"Let books be your dining table, / And you shall be full of delights. / Let them be your
mattress,/
And you shall sleep restful nights" (St. Ephraim the Syrian).


Monday, April 2, 2012

Jesus and Nationalism

As I have noted previously, the problems of ethno-phyletism and nationalism are besetting sins among many Eastern Christians. My dear friend, the late Fr. Bob Anderson, used to say to me that every group has its operative soteriology and it's always heretical. Some of the droll examples he gave included the Lebanese (Maronites especially), for whom salvation comes, he said, from the French; the Greeks, for whom salvation comes from Hellenism; the East-Slavs, for whom salvation comes from language; and Roman Catholics, for whom salvation comes from the pope!

A new book looks, in a different way, at nationalism: Halvor Moxnes, Jesus and the Rise of Nationalism: A New Quest for the Nineteenth Century Historical Jesus (I.B. Tauris, 2011), 272pp. 

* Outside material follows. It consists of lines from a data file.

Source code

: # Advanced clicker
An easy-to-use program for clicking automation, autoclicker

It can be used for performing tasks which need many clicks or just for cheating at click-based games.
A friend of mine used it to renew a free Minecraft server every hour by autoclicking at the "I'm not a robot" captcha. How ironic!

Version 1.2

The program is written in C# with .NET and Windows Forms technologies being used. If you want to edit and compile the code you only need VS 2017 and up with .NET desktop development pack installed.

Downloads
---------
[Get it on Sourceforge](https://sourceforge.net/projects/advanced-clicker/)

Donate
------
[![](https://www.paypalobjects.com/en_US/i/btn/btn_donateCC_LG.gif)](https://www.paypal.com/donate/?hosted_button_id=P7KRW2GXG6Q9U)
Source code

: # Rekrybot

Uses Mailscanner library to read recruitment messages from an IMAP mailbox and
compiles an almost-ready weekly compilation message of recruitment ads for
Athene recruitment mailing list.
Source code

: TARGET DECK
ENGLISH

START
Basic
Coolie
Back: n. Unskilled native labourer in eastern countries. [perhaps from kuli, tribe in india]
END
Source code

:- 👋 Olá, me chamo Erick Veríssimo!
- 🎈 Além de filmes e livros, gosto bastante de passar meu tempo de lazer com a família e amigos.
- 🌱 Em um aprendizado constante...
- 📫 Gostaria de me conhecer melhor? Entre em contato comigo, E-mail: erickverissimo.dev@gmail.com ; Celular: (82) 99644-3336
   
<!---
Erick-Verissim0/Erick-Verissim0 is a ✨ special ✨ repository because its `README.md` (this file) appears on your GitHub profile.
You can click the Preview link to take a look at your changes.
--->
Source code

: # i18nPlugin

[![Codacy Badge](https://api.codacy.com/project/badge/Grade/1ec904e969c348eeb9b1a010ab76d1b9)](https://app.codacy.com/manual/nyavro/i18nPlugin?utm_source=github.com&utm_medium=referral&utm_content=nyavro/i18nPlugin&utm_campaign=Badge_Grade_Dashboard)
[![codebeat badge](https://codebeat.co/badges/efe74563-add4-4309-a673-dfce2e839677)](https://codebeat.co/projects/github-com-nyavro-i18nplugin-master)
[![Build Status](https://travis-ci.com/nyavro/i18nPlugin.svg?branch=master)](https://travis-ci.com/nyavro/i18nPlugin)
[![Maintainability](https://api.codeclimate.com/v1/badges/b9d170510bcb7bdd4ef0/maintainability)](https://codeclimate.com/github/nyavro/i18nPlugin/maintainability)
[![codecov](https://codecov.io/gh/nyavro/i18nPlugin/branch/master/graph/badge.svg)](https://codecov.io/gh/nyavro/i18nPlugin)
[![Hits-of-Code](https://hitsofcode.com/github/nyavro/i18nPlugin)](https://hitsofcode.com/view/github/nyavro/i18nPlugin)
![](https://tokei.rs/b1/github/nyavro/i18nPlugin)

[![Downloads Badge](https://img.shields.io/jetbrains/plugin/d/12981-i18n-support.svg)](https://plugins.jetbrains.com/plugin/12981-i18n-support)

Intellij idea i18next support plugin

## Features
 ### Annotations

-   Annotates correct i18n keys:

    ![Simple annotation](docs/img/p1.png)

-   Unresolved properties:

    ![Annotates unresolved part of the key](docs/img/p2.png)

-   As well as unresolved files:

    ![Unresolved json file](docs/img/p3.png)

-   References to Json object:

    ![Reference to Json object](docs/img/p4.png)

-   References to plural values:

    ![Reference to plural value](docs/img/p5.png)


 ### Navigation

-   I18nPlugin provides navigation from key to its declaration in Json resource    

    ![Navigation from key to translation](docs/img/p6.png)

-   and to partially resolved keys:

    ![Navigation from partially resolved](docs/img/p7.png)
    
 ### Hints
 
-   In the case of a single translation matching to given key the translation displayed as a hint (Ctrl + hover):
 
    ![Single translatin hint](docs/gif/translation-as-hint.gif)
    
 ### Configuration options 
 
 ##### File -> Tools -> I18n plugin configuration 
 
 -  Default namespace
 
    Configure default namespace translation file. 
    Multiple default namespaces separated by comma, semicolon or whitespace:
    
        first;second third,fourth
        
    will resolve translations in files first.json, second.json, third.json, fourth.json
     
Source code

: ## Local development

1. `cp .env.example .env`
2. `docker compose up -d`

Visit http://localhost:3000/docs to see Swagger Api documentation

About this book, the publisher tells us:
The great German theologian Albert Schweitzer famously drew a line under 19th century historical Jesus research by showing that at the bottom of the well lay not the face of Joseph's son, but rather the features of all the New Testament scholars who had tried to reveal his elusive essence. In his thoughtful and provocative new book, Halvor Moxnes takes Schweitzer's observation much further: the doomed 'quest for the historical Jesus' was determined not only by the different personalities of the seekers who undertook it, but also by the social, cultural and political agendas of the countries from which their presentations emerged. Thus, Friedrich Schleiermacher's Jesus was a teacher, corresponding with the role German teachers played in Germany's movement for democratic socialism. Ernst Renan's Jesus was by contrast an attempt to represent the 'positive Orient' as a precursor to the civilized self of his own French society. Scottish theologian G A Smith demonstrated in his manly portrayal of Jesus a distinctively British liberalism and Victorian moralism.Moxnes argues that one cannot understand any 'life of Jesus' apart from nationalism and national identity: and that what is needed in modern biblical studies is an awareness of all the presuppositions that underlie presentations of Jesus, whether in terms of power, gender, sex and class. Only then, he says, can we start to look at Jesus in a way that does him justice.